• ACTION ITEM
Please return every line in the entries below with the word "itemize" in it.

Items listed in a dataset:
Start of Block

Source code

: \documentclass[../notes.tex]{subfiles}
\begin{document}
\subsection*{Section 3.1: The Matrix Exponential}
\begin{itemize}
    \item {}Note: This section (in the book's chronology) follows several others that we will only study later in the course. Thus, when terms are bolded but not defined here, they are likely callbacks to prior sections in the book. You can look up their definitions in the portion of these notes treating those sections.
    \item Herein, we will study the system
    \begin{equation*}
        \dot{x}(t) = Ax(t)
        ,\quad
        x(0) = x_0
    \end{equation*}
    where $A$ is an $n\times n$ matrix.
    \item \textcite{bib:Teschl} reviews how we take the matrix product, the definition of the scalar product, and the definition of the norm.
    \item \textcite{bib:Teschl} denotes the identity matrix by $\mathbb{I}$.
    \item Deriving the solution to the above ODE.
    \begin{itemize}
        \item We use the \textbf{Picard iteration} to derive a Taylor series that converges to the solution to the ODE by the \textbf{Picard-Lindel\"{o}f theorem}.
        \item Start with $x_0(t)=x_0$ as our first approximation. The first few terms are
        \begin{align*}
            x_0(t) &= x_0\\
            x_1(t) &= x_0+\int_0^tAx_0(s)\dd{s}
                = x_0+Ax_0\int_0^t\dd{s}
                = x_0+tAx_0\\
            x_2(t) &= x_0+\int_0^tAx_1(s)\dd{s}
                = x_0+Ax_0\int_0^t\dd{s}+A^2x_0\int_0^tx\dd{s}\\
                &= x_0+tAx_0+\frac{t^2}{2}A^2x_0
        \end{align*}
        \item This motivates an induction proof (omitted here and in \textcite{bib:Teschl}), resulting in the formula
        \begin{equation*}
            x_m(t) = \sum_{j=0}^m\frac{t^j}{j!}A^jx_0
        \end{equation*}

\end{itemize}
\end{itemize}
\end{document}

End of Block

• REPLY TO THE EXERCISE
\begin{itemize}
    \begin{itemize}
\end{itemize}
\end{itemize}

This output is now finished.